- Brief
Among the entries below, which lines include the string "documentclass"? Show each one.

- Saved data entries
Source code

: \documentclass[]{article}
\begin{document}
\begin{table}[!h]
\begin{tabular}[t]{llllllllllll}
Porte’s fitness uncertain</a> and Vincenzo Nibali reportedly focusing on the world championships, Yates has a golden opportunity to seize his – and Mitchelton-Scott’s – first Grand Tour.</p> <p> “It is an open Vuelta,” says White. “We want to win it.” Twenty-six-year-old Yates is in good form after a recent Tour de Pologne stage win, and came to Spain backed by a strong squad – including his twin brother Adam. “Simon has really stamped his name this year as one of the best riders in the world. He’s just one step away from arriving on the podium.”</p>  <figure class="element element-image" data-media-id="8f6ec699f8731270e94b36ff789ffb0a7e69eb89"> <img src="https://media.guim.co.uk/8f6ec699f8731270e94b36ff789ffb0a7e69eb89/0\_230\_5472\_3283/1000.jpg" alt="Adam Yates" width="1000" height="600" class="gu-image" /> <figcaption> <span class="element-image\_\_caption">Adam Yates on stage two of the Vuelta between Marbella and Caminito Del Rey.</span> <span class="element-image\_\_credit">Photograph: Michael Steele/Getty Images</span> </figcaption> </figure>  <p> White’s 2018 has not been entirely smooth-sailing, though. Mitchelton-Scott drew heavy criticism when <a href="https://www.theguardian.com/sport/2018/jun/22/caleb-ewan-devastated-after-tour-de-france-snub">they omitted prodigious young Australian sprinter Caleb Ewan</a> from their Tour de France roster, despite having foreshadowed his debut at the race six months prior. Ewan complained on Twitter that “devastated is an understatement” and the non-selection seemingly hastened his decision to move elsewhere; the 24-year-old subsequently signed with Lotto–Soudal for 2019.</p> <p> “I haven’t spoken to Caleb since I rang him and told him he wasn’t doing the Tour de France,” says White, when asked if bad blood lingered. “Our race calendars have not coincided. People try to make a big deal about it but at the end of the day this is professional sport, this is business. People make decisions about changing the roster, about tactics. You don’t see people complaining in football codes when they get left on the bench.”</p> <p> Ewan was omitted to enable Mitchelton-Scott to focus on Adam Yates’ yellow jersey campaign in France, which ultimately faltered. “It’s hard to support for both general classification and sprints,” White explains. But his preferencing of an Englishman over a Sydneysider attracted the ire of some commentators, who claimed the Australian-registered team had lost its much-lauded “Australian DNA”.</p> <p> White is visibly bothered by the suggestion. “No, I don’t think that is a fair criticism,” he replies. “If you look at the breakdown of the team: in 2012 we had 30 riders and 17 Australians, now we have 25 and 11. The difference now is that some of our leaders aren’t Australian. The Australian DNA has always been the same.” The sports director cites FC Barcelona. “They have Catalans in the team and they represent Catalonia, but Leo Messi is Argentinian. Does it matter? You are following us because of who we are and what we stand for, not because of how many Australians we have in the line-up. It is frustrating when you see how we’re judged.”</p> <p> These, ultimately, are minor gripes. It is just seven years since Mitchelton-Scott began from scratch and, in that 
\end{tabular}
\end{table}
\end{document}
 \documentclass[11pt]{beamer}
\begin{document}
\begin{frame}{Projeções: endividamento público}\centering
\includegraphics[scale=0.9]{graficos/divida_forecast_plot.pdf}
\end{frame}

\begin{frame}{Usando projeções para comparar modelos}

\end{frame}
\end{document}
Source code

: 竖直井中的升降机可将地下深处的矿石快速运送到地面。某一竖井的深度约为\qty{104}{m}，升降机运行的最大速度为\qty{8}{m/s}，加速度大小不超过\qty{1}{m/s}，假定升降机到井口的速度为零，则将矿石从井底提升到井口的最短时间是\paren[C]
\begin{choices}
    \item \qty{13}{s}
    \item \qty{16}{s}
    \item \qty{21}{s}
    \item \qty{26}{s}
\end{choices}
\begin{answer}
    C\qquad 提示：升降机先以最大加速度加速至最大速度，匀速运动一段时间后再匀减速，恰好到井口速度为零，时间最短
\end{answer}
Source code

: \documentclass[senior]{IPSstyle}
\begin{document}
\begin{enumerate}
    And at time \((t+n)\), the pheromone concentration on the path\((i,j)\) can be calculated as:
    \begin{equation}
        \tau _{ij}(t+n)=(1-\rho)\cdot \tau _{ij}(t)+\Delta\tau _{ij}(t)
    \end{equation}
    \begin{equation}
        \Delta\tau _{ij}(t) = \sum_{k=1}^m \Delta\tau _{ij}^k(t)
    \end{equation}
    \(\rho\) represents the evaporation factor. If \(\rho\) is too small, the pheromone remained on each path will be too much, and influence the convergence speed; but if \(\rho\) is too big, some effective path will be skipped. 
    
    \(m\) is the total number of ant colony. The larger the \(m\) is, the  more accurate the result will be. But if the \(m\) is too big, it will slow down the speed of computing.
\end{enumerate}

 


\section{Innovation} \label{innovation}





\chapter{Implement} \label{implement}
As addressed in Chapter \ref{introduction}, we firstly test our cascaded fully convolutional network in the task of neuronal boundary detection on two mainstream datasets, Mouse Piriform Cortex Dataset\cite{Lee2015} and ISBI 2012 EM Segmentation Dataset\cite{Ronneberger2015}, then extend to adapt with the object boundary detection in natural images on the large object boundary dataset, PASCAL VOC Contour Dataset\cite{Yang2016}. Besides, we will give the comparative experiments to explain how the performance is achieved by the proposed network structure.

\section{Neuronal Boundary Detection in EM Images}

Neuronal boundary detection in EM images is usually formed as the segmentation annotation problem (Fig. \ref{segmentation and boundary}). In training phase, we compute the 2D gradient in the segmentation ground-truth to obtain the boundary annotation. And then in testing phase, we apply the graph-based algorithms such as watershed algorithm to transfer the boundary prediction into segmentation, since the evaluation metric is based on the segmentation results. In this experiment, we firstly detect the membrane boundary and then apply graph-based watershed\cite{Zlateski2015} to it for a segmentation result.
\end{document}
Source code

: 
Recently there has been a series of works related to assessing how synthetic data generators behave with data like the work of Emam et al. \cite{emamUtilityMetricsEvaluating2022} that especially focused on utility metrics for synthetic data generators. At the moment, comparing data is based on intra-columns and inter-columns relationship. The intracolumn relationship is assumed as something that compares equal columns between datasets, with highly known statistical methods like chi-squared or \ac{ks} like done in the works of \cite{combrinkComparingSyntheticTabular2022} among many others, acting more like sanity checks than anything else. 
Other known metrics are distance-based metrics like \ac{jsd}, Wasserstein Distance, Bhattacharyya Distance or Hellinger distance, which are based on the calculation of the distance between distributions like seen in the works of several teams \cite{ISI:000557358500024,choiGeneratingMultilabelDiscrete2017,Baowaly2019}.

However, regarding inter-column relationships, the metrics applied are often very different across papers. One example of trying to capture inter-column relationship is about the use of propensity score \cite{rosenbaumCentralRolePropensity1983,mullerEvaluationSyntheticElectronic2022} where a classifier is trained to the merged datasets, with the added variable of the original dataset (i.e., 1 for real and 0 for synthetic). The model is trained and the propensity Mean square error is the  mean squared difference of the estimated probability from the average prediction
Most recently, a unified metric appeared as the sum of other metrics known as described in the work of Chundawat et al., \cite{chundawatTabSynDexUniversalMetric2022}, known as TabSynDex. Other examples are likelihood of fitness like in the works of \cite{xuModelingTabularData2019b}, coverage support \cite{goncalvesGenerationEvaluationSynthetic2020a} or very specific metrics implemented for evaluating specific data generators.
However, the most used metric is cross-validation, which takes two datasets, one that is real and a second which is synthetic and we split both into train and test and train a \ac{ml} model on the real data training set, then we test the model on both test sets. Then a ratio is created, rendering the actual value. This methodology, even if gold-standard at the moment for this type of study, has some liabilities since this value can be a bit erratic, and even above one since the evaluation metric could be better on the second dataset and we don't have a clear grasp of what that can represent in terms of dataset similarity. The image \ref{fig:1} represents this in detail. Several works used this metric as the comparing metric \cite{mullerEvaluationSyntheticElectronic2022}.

- Response below
: \documentclass[]{article}
 \documentclass[11pt]{beamer}
: \documentclass[senior]{IPSstyle}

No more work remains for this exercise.